Mainly consumed in the form of flour, wheat, together with its many derivations, tends to go unnoticed. Here are some wheat facts and figures which reveal all of its secrets.
Wheat facts and figures: nutritional facts, consumption, origins
30 minutes are sufficient to prepare an excellent bulgur. "Cracked wheat", as it is often called, is placed in a bowl with the addition of a small amount of boiling water, in the same way as couscous, before being covered. After half an hour, the bulgur will have absorbed the water. It is now ready to be seasoned with salt, olive oil and finely sliced red onions and used as an excellent salad ingredient.
43 is the average number of grains to a single ear of wheat if the land being cultivated has a sufficient amount of potassium. After all, this is one of the elements mainly conditioning the cereal growth. Wherever there is an insufficient quantity, the grains will not be more than 36 to an ear of wheat. Along with potassium, another important element is nitrogen: on land where this element is scarce, the number of grains will hardly reach 26.3 to an ear, while nitrogen-rich soil will yield as many as 48.8. The amount of manganese also plays an important role: the difference between a soil that is deficient or rich in manganese takes the average number of grains from 36.30 to 40.60.
327 kilocalories are produced from 100 grams of wheat. The composition of this cereal is very interesting from a nutritional viewpoint: in fact, 100 grams contain 72 grams of carbohydrates, 13 grams of proteins and 1.5 grams of fats. Apart from which, it contains a wealth of vitamins and minerals. For instance 5.5 milligrams of niacin, 31.2 milligrams of choline, 363 milligrams of potassium and 288 milligrams of phosphorus.
8800 B.C. was the period when man first started to cultivate wheat.
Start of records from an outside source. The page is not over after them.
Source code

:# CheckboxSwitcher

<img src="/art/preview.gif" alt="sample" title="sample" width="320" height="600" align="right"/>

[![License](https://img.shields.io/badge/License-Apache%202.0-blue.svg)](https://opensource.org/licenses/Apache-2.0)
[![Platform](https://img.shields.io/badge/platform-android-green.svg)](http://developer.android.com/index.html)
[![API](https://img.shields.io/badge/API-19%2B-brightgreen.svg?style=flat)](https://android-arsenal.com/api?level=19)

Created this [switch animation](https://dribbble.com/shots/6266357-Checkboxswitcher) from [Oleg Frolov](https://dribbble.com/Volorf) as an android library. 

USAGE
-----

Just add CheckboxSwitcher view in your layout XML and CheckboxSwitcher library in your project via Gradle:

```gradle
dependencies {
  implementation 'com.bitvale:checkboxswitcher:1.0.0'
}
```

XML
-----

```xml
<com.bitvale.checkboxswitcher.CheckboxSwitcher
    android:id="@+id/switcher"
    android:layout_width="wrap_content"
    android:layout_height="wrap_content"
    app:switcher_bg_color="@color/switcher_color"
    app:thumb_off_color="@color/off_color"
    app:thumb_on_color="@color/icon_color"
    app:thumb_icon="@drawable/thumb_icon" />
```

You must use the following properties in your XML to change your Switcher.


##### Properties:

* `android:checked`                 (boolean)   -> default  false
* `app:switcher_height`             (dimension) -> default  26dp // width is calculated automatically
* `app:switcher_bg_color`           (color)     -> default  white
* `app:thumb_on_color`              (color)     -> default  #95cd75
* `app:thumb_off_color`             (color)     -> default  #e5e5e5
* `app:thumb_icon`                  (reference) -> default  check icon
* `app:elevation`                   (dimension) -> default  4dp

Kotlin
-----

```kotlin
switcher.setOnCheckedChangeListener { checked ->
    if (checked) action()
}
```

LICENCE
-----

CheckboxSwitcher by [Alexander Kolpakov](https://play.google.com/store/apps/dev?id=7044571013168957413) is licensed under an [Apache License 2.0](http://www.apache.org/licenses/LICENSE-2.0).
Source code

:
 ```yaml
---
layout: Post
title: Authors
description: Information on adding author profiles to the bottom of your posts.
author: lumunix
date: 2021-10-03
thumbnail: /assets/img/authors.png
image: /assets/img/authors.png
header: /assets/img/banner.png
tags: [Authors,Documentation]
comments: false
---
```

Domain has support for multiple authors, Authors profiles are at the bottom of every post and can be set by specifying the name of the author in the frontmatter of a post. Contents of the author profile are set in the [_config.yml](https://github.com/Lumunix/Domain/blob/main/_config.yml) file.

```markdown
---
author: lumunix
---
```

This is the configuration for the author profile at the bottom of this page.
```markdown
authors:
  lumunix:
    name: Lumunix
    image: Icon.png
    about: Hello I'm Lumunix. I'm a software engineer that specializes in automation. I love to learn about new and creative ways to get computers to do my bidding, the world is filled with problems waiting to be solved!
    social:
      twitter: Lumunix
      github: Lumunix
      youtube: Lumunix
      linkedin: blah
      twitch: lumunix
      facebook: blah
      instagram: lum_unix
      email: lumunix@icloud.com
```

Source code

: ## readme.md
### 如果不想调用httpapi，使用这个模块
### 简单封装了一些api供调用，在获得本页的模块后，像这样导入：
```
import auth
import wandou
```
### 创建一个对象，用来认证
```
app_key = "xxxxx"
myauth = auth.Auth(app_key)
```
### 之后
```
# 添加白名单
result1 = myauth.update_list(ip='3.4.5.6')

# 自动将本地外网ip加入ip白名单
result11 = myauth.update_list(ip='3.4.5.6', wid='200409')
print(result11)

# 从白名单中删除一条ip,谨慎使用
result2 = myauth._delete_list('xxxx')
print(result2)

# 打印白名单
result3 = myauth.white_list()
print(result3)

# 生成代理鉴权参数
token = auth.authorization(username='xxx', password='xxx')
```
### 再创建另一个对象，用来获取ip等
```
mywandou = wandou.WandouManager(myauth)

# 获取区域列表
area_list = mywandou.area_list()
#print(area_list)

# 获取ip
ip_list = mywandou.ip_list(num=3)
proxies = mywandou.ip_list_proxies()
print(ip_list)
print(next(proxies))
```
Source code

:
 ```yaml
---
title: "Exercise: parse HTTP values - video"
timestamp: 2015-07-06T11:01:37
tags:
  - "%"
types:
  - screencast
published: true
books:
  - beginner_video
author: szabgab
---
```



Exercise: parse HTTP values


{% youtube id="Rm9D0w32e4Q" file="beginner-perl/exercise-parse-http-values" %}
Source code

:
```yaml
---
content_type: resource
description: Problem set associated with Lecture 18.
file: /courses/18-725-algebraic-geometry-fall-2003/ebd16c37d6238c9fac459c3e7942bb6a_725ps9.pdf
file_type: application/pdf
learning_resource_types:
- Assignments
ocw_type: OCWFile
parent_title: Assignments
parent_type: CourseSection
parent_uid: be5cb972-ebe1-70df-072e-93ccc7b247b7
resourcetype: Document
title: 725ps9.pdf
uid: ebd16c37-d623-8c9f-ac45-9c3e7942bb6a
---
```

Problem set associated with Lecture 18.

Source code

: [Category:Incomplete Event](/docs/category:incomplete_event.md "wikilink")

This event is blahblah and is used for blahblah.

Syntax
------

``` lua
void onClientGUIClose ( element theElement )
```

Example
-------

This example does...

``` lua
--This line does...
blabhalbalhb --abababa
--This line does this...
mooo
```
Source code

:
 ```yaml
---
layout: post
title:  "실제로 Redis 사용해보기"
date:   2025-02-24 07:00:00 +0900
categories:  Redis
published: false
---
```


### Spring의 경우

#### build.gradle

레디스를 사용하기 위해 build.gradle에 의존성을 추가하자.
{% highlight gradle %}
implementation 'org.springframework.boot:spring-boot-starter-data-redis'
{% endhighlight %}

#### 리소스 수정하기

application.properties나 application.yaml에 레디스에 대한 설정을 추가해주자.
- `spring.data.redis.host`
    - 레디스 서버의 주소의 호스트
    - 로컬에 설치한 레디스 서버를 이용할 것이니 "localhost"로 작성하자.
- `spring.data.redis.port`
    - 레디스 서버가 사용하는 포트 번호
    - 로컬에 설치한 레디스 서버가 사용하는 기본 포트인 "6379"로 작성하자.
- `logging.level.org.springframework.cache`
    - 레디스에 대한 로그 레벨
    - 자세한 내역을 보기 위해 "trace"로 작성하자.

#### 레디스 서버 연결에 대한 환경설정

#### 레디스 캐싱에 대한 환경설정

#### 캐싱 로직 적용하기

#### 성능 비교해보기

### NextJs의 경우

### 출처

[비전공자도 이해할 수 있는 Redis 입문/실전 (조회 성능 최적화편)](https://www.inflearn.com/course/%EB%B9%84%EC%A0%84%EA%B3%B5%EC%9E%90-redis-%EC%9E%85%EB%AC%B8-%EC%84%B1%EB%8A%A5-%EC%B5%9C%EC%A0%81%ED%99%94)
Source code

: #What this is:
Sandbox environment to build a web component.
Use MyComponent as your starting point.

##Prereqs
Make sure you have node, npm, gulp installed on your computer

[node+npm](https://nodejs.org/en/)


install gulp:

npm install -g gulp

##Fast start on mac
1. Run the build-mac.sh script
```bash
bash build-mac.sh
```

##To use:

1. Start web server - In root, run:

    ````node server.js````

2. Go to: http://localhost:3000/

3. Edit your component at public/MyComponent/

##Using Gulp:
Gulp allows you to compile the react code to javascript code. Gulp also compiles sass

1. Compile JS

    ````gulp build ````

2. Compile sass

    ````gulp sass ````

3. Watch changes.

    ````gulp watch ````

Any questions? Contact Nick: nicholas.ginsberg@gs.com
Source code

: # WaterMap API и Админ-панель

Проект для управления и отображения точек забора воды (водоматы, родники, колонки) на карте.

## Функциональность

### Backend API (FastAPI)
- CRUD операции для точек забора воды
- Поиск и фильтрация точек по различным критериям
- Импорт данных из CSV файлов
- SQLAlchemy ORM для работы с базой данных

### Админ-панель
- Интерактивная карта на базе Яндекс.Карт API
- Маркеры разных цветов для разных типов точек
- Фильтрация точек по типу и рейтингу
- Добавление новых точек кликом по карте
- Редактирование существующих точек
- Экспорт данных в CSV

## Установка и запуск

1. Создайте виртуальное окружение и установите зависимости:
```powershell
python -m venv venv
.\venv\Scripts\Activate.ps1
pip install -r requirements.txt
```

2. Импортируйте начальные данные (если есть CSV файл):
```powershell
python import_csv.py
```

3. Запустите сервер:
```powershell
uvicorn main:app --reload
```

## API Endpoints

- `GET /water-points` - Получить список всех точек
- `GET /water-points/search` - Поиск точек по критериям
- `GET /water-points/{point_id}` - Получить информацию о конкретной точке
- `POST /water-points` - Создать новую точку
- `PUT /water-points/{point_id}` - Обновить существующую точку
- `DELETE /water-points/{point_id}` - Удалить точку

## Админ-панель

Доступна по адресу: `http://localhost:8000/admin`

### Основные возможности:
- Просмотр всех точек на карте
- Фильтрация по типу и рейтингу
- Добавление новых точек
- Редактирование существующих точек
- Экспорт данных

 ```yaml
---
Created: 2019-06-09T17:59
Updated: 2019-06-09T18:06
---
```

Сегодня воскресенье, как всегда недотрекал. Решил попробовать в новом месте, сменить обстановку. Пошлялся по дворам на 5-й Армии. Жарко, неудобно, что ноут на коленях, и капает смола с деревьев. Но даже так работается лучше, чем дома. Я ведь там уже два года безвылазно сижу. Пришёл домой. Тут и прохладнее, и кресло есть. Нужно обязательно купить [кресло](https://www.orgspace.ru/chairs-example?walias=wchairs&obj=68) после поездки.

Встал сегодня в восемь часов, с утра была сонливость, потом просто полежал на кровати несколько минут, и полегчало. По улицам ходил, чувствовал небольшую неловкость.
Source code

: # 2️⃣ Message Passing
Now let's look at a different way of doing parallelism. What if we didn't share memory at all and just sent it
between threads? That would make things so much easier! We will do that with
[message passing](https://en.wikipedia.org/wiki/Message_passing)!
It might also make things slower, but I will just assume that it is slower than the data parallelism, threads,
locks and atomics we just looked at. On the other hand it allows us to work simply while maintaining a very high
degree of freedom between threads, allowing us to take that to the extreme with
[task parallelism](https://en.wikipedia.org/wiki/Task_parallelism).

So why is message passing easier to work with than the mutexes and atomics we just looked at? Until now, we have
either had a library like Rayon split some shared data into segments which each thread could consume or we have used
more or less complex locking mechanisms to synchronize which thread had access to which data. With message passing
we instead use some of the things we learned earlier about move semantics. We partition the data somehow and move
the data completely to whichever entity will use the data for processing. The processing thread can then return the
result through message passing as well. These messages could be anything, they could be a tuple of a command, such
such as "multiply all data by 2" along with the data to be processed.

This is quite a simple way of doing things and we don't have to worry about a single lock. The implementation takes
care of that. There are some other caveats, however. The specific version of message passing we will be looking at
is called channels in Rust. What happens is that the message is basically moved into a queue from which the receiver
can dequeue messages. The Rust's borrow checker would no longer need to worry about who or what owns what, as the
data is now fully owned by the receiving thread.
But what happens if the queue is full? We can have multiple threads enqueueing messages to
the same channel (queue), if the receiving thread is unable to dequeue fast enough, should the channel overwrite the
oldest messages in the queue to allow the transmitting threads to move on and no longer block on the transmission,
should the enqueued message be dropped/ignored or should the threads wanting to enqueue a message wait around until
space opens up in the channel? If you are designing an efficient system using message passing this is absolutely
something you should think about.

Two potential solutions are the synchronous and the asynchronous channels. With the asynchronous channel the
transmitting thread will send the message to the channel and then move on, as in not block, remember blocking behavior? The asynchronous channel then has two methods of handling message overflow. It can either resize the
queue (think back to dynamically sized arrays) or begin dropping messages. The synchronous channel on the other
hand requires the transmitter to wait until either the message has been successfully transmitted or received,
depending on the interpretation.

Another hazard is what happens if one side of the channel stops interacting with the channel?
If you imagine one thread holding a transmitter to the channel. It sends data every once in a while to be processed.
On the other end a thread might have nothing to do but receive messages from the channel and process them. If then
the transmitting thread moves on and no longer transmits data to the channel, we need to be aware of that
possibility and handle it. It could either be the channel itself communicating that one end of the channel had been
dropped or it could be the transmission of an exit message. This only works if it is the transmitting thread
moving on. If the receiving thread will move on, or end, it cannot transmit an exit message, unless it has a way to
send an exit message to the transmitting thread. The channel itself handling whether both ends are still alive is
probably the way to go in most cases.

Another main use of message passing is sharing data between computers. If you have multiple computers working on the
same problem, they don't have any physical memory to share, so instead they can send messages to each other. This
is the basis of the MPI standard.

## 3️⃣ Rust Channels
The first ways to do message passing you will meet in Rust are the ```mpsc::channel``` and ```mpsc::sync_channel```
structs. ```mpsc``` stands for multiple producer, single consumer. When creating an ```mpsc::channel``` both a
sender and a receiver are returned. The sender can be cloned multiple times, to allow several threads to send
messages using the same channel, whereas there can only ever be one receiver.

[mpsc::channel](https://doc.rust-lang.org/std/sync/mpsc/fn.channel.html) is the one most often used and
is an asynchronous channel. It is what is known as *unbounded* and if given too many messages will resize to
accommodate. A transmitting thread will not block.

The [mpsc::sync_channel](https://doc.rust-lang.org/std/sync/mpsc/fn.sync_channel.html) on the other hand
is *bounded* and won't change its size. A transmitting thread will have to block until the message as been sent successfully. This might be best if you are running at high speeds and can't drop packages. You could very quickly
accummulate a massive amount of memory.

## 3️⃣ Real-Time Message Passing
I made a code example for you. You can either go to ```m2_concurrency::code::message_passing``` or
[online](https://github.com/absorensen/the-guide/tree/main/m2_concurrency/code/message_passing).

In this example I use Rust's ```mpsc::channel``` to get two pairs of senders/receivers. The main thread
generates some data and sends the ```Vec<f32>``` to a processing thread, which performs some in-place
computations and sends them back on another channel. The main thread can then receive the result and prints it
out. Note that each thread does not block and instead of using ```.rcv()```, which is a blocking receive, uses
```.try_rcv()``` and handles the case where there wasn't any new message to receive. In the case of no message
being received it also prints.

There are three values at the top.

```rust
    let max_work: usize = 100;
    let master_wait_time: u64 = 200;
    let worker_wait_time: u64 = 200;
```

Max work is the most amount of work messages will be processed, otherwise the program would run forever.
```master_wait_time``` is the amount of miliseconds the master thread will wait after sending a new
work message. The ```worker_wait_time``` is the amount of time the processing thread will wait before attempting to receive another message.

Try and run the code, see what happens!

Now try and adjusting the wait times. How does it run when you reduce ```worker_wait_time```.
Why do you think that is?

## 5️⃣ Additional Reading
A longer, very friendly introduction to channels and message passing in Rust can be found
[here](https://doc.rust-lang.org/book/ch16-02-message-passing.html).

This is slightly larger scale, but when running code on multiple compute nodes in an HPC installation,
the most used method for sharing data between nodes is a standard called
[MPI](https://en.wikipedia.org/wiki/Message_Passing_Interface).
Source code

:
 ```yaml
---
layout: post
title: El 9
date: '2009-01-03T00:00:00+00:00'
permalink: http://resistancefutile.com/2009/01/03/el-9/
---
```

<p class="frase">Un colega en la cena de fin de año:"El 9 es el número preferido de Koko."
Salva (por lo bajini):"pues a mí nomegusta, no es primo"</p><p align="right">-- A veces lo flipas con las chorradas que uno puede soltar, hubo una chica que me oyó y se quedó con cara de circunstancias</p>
The first area employed for this purpose was the so-called Fertile Crescent, the “cradle of civilization” comprising Mesopotamia, Assyria, Phoenicia and Egypt. Some findings would appear to show that, in actual fact, wheat was farmed in the East (in a much wider area comprising the Crescent) as early as 9600 B.C.
11,400,000 tons of wheat are imported by Egypt making this country the world’s greatest importer. Lagging quite a distance behind Egypt, comes Indonesia with imports equivalent to 8.1 million tons, followed by Algeria (7.1), Brazil (6), the European Union (6), Turkey (5.8), Iran (5.8), Japan (5.8), Nigeria (4.6), Mexico (4.6) and the Philippines (4.6).
The 34,500,000 tons of wheat produced in the 2014-2015 period make the European Union the world’s number one exporter. The runners up follow closely on its heels: Canada beats the United States with its 24 million tons against 23, even though the early forecasts for the 2015-2016 period reverse the situation. The fourth place goes to Russia with its 22.2 million tons and Australia comes fifth with 17.5 million.
218,000,000 hectares of land is given over to wheat growing worldwide. Such a vast area in fact that no other type of farmed area comes anywhere close. The overall area of land used for growing wheat is actually greater than all other areas put together!
713,000,000 tons of wheat were produced throughout the world in 2013. An enormous quantity which makes it the third most widely cultivated cereal in the world. Corn tops this special rating (1016 million tons) followed by rice (745 million). Wheat registers a downward trend since it occupied second place until 2009. However, wheat continues to be the main source of vegetable protein in the world, since its protein content is significantly higher than that of the other two cereals topping the list.